Start of Block
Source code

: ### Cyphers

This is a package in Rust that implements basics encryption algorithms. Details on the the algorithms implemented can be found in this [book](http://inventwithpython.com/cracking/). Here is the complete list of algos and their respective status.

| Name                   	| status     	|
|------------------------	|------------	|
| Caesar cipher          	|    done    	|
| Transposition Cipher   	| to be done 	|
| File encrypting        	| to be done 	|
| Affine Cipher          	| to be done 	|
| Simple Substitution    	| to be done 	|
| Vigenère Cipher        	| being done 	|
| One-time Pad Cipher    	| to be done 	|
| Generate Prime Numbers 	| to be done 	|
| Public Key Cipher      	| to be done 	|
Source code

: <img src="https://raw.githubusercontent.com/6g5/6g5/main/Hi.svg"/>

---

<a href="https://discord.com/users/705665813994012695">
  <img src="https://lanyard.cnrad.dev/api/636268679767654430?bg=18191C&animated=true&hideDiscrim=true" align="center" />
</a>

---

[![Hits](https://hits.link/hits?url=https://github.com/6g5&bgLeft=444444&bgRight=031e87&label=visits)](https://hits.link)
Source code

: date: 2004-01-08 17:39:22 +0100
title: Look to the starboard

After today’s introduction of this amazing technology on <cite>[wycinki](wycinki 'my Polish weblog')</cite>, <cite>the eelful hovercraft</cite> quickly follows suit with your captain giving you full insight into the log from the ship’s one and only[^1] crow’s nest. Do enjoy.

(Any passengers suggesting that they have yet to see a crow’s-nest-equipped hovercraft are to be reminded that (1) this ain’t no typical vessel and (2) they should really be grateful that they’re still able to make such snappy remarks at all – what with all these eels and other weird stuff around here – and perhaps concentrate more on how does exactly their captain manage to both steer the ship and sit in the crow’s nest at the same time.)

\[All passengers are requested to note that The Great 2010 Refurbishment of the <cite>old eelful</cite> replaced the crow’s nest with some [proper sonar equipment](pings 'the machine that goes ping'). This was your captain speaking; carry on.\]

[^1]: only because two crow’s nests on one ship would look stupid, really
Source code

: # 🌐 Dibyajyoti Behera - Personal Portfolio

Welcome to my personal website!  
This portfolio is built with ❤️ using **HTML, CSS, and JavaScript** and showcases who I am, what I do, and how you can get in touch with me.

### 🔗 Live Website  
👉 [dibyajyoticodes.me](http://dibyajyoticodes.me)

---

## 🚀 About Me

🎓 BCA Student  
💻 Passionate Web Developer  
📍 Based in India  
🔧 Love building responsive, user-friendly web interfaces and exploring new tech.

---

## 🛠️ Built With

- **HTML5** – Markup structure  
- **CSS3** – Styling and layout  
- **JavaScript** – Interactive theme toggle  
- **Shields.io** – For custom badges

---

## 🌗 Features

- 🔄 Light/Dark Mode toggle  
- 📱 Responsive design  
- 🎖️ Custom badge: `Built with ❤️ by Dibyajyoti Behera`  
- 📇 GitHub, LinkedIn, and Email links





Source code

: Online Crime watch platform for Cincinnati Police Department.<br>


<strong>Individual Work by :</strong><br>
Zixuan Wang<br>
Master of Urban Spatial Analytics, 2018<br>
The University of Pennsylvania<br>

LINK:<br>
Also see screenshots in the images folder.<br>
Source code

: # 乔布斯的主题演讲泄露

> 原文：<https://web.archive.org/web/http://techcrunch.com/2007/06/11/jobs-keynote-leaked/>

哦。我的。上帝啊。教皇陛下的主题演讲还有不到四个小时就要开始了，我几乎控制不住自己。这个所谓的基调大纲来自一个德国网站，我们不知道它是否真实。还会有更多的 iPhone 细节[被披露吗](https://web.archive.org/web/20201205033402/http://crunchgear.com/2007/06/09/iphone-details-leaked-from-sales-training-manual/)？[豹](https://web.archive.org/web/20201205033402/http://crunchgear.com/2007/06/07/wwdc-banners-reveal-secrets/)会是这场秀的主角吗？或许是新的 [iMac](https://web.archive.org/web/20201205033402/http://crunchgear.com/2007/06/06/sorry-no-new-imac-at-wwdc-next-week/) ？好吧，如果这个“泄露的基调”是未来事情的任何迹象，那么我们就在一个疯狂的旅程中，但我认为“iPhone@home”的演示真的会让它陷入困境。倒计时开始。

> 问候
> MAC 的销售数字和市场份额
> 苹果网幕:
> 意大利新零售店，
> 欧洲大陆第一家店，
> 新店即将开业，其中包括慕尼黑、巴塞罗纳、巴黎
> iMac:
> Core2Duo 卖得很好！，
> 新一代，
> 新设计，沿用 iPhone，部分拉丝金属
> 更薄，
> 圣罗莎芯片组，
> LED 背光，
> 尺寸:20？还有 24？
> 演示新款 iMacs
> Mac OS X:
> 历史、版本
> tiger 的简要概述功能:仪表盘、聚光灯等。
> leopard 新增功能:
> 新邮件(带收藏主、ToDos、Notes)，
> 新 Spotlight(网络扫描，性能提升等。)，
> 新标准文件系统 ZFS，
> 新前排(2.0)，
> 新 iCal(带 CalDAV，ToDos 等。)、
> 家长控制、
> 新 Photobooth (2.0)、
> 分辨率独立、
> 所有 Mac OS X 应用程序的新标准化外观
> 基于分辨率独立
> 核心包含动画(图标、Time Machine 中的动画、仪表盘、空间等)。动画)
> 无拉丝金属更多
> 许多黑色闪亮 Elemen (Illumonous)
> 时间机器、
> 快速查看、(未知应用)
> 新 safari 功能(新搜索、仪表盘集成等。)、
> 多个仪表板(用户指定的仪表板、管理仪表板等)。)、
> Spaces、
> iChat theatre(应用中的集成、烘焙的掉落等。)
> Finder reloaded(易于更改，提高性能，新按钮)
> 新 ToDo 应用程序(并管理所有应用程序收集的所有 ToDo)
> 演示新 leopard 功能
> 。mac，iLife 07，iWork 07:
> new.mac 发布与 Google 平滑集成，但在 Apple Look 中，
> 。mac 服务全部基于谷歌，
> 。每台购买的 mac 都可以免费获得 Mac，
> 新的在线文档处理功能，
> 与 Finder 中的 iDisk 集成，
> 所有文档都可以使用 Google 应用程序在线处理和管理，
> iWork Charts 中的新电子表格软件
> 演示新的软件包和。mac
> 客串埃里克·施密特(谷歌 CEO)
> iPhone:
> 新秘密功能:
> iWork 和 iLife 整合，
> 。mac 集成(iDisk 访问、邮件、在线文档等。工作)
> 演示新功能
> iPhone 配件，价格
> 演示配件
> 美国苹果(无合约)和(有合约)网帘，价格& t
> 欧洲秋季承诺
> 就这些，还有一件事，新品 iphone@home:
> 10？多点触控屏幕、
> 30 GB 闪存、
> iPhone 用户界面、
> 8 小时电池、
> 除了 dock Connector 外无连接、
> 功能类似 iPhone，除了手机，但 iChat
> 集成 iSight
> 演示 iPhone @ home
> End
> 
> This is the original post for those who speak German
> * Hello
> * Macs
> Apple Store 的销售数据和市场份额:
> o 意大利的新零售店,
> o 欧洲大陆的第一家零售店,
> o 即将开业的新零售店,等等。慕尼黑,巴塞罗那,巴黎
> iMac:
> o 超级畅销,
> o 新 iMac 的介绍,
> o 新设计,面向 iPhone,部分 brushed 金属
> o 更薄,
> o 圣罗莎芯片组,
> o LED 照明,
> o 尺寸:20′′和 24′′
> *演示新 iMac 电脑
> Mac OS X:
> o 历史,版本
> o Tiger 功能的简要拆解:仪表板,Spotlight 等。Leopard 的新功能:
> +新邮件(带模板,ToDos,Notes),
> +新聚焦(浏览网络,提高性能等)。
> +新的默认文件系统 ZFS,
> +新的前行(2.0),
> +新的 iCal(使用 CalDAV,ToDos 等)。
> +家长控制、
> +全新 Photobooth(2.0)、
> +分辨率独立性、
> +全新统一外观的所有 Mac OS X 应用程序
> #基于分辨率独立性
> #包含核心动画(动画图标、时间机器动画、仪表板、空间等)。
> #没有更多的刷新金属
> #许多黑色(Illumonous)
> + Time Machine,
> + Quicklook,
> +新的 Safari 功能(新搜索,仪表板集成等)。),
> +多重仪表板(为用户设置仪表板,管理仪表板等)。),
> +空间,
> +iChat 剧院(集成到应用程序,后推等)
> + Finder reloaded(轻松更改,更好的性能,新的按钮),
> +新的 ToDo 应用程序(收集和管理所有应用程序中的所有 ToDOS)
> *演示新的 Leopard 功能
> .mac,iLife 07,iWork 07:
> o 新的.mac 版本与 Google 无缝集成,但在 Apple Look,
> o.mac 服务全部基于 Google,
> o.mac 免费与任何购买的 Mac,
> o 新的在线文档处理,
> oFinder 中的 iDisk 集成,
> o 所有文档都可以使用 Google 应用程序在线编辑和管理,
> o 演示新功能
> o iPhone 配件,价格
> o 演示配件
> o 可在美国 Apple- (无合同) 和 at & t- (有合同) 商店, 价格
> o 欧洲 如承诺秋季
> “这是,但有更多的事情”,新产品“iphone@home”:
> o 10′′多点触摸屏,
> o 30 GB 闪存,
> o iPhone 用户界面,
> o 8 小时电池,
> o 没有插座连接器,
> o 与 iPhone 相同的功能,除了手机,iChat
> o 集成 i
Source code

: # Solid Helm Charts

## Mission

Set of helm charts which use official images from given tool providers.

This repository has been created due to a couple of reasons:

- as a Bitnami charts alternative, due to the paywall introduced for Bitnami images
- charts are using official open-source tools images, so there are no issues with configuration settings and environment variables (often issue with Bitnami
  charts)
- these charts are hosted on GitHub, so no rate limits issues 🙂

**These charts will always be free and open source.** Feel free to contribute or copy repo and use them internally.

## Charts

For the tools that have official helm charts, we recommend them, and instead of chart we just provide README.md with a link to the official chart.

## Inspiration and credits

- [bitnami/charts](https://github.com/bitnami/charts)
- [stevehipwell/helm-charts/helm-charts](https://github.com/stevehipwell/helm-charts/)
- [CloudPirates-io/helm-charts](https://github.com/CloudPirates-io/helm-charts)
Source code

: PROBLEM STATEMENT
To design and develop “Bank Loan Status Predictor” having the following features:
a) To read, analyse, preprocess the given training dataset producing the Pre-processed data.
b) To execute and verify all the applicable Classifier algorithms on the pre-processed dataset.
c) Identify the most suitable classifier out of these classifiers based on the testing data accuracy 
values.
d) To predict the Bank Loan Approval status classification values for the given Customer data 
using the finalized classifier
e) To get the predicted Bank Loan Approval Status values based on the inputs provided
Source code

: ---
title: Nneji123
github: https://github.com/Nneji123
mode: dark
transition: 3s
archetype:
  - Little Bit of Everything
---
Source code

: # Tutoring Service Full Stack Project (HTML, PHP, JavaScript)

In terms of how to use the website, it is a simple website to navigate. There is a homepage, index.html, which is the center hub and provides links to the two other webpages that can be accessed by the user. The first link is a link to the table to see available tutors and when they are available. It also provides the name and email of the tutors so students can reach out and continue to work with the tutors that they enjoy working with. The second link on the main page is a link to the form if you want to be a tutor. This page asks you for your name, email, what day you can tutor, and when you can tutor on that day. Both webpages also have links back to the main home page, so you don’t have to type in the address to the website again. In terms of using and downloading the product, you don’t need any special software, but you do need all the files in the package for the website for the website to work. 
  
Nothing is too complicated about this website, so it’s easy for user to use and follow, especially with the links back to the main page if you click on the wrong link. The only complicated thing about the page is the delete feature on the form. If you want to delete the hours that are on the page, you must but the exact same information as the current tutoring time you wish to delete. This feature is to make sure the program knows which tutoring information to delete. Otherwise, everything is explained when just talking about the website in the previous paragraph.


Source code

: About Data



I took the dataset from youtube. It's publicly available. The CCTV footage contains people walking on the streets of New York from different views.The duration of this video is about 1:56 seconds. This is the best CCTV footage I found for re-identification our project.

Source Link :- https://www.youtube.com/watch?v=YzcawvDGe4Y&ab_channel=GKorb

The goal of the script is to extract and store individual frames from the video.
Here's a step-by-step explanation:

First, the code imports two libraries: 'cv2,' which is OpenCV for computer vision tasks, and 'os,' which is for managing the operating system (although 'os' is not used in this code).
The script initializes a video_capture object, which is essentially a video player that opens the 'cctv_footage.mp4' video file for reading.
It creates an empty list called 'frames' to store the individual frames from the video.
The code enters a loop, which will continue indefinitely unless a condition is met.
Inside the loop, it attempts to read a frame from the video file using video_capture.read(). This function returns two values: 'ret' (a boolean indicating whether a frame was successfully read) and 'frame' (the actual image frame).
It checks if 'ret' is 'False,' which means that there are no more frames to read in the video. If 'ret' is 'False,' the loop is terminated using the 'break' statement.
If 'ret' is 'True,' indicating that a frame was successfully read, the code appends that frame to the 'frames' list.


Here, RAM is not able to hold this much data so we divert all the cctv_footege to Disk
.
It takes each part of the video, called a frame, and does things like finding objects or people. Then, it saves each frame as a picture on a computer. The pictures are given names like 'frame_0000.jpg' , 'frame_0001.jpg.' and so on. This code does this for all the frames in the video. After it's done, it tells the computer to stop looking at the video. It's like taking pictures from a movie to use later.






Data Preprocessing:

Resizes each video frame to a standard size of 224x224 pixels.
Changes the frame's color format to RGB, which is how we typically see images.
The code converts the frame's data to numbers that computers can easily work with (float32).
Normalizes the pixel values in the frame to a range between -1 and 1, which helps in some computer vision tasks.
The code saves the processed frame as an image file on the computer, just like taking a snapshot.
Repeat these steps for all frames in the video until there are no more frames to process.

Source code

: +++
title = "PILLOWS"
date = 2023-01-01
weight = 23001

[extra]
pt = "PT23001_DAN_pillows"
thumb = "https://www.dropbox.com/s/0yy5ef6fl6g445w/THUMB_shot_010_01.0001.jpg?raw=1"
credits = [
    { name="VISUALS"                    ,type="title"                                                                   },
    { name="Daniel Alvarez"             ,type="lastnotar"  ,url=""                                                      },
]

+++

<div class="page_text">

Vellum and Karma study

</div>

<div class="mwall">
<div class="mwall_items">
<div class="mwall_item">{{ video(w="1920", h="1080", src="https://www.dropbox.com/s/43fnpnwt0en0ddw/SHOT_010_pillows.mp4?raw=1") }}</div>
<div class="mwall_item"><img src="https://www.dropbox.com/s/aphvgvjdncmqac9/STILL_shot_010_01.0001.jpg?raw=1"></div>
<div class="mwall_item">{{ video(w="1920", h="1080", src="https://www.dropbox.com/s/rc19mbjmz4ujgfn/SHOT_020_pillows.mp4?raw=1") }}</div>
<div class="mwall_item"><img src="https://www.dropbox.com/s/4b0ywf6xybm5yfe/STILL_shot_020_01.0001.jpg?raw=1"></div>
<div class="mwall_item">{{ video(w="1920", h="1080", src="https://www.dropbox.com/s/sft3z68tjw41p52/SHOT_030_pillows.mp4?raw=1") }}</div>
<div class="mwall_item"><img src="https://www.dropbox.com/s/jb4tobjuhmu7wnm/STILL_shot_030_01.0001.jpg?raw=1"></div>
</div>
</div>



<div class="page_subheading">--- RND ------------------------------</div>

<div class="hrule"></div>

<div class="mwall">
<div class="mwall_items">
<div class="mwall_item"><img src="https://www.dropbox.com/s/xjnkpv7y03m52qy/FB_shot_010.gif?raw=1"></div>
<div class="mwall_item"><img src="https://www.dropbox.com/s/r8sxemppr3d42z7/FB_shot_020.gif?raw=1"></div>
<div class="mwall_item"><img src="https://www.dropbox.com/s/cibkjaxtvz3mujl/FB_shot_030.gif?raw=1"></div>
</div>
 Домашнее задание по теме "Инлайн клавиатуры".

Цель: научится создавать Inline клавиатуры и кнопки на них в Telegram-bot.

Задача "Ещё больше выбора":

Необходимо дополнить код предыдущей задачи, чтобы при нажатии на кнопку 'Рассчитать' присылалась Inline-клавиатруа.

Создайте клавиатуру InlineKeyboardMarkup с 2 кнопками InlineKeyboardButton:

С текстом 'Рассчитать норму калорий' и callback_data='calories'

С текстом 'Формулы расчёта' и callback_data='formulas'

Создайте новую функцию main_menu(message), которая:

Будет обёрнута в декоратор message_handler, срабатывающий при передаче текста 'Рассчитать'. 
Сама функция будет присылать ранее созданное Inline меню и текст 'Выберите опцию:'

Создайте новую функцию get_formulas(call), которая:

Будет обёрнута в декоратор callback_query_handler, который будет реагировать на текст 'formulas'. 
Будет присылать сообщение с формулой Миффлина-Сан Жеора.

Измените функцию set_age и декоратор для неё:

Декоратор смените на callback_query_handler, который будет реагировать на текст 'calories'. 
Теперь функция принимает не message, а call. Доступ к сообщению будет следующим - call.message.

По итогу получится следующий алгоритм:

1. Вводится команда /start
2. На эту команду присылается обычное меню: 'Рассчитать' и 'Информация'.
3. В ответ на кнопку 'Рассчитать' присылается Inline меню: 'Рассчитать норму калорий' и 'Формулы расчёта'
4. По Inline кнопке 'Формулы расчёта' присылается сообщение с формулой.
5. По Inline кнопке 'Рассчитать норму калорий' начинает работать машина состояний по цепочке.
End of Block
**TASK BRIEF**
Where a line in the records above includes the string "Формулы", show it.

**RESULT FOR THIS TASK**
С текстом 'Формулы расчёта' и callback_data='formulas'
3. В ответ на кнопку 'Рассчитать' присылается Inline меню: 'Рассчитать норму калорий' и 'Формулы расчёта'
4. По Inline кнопке 'Формулы расчёта' присылается сообщение с формулой.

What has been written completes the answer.